Without the pictures, set down every record below exactly as it reads.

Records to process section start

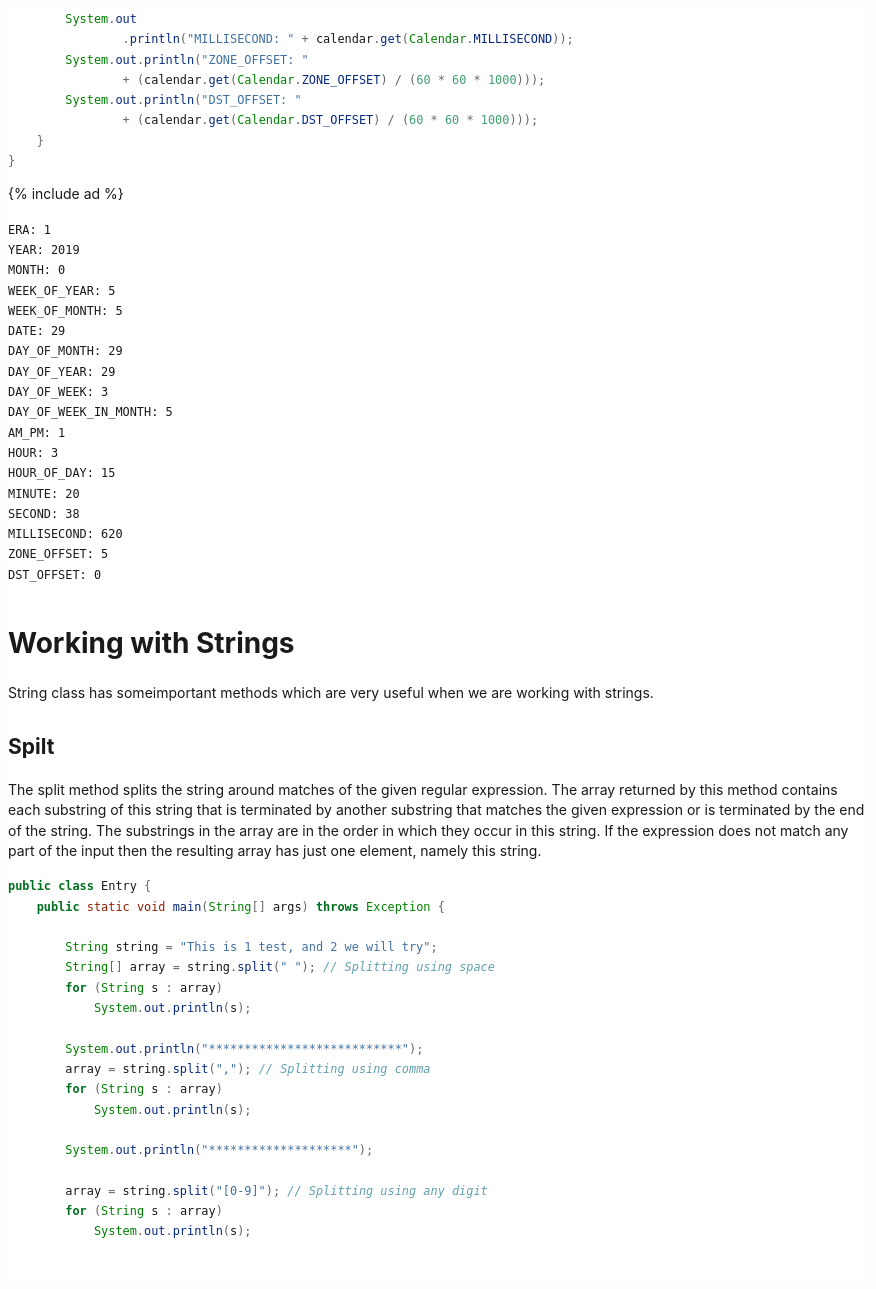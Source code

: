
 ```java
		System.out
				.println("MILLISECOND: " + calendar.get(Calendar.MILLISECOND));
		System.out.println("ZONE_OFFSET: "
				+ (calendar.get(Calendar.ZONE_OFFSET) / (60 * 60 * 1000)));
		System.out.println("DST_OFFSET: "
				+ (calendar.get(Calendar.DST_OFFSET) / (60 * 60 * 1000)));
	}
}
```
{% include ad %}
```text
ERA: 1
YEAR: 2019
MONTH: 0
WEEK_OF_YEAR: 5
WEEK_OF_MONTH: 5
DATE: 29
DAY_OF_MONTH: 29
DAY_OF_YEAR: 29
DAY_OF_WEEK: 3
DAY_OF_WEEK_IN_MONTH: 5
AM_PM: 1
HOUR: 3
HOUR_OF_DAY: 15
MINUTE: 20
SECOND: 38
MILLISECOND: 620
ZONE_OFFSET: 5
DST_OFFSET: 0
```

# Working with Strings
String class has someimportant methods which are very useful when we are working with strings.

## Spilt
The split method splits the string around matches of the given regular expression. The array returned by this method contains each substring of this string that is terminated by another substring that matches the given expression or is terminated by the end of the string. The substrings in the array are in the order in which they occur in this string. If the expression does not match any part of the input then the resulting array has just one element, namely this string.

```java
public class Entry {
	public static void main(String[] args) throws Exception {

		String string = "This is 1 test, and 2 we will try";
		String[] array = string.split(" "); // Splitting using space
		for (String s : array)
			System.out.println(s);

		System.out.println("***************************");
		array = string.split(","); // Splitting using comma
		for (String s : array)
			System.out.println(s);

		System.out.println("********************");

		array = string.split("[0-9]"); // Splitting using any digit
		for (String s : array)
			System.out.println(s);

		
```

Records to process section end

- _Answer_:
Source code

:
 ```java
		System.out
				.println("MILLISECOND: " + calendar.get(Calendar.MILLISECOND));
		System.out.println("ZONE_OFFSET: "
				+ (calendar.get(Calendar.ZONE_OFFSET) / (60 * 60 * 1000)));
		System.out.println("DST_OFFSET: "
				+ (calendar.get(Calendar.DST_OFFSET) / (60 * 60 * 1000)));
	}
}
```
{% include ad %}
```text
ERA: 1
YEAR: 2019
MONTH: 0
WEEK_OF_YEAR: 5
WEEK_OF_MONTH: 5
DATE: 29
DAY_OF_MONTH: 29
DAY_OF_YEAR: 29
DAY_OF_WEEK: 3
DAY_OF_WEEK_IN_MONTH: 5
AM_PM: 1
HOUR: 3
HOUR_OF_DAY: 15
MINUTE: 20
SECOND: 38
MILLISECOND: 620
ZONE_OFFSET: 5
DST_OFFSET: 0
```

# Working with Strings
String class has someimportant methods which are very useful when we are working with strings.

## Spilt
The split method splits the string around matches of the given regular expression. The array returned by this method contains each substring of this string that is terminated by another substring that matches the given expression or is terminated by the end of the string. The substrings in the array are in the order in which they occur in this string. If the expression does not match any part of the input then the resulting array has just one element, namely this string.

```java
public class Entry {
	public static void main(String[] args) throws Exception {

		String string = "This is 1 test, and 2 we will try";
		String[] array = string.split(" "); // Splitting using space
		for (String s : array)
			System.out.println(s);

		System.out.println("***************************");
		array = string.split(","); // Splitting using comma
		for (String s : array)
			System.out.println(s);

		System.out.println("********************");

		array = string.split("[0-9]"); // Splitting using any digit
		for (String s : array)
			System.out.println(s);

		
```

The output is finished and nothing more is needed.